Extracted entries:
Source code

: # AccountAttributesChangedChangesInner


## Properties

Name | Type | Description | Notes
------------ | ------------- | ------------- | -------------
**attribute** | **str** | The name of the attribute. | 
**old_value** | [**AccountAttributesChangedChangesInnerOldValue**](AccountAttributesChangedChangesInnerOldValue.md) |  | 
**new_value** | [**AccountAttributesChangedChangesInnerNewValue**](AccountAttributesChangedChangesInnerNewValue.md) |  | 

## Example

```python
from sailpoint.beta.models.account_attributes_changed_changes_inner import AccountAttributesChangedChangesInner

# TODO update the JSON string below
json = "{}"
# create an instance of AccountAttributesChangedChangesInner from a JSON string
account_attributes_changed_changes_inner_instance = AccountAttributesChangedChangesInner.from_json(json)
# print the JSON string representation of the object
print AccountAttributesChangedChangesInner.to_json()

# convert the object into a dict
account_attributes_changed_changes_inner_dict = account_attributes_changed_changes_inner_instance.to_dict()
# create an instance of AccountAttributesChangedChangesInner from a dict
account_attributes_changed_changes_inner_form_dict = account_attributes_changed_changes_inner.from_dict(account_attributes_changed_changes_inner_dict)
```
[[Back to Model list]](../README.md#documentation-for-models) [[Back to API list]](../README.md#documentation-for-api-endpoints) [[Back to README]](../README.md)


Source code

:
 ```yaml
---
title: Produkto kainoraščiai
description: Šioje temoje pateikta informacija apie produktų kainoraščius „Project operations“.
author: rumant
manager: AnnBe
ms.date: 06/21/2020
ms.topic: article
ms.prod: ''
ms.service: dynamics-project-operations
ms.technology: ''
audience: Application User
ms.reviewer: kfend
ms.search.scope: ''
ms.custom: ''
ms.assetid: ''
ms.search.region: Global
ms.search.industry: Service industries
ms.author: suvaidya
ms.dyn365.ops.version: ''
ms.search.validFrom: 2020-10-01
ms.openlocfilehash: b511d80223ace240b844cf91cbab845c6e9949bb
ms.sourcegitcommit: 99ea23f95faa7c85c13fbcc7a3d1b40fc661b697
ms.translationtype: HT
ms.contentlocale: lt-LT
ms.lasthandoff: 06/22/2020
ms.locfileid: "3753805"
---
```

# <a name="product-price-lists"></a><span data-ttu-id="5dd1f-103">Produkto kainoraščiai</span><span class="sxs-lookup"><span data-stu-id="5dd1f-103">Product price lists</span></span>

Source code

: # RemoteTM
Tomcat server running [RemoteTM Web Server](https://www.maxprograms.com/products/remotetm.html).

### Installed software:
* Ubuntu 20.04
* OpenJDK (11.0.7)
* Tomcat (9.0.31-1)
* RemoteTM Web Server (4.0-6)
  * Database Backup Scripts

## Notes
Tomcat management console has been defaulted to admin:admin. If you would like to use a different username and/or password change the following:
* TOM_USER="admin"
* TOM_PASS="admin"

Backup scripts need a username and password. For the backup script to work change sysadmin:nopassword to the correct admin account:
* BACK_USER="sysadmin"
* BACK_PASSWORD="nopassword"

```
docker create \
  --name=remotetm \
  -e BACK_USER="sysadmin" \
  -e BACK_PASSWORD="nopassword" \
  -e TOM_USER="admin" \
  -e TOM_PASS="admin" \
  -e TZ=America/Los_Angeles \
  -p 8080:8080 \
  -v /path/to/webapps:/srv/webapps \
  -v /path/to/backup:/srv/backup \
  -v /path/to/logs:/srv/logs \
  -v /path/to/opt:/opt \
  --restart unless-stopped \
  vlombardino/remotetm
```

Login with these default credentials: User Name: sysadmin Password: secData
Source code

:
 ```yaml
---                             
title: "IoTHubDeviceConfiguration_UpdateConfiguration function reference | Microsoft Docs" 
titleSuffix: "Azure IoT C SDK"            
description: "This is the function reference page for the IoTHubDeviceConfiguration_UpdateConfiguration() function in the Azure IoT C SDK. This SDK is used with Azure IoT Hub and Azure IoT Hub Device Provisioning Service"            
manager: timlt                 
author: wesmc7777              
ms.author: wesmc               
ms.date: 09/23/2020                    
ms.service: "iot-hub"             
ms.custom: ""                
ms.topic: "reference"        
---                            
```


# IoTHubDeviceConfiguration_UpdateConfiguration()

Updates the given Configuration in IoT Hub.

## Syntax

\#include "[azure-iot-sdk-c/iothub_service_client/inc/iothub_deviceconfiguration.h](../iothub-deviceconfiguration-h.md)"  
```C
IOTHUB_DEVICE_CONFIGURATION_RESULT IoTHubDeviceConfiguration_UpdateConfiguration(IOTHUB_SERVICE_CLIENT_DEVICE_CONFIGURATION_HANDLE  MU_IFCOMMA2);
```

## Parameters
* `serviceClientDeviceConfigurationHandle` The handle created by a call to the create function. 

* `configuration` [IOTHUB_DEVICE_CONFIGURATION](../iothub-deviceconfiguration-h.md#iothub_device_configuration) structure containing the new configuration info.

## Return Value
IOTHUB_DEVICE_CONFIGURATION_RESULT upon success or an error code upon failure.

Exercise requirements:
Work out how many lines of the material include the word "reference", then answer with that number alone.

Exercise response:
3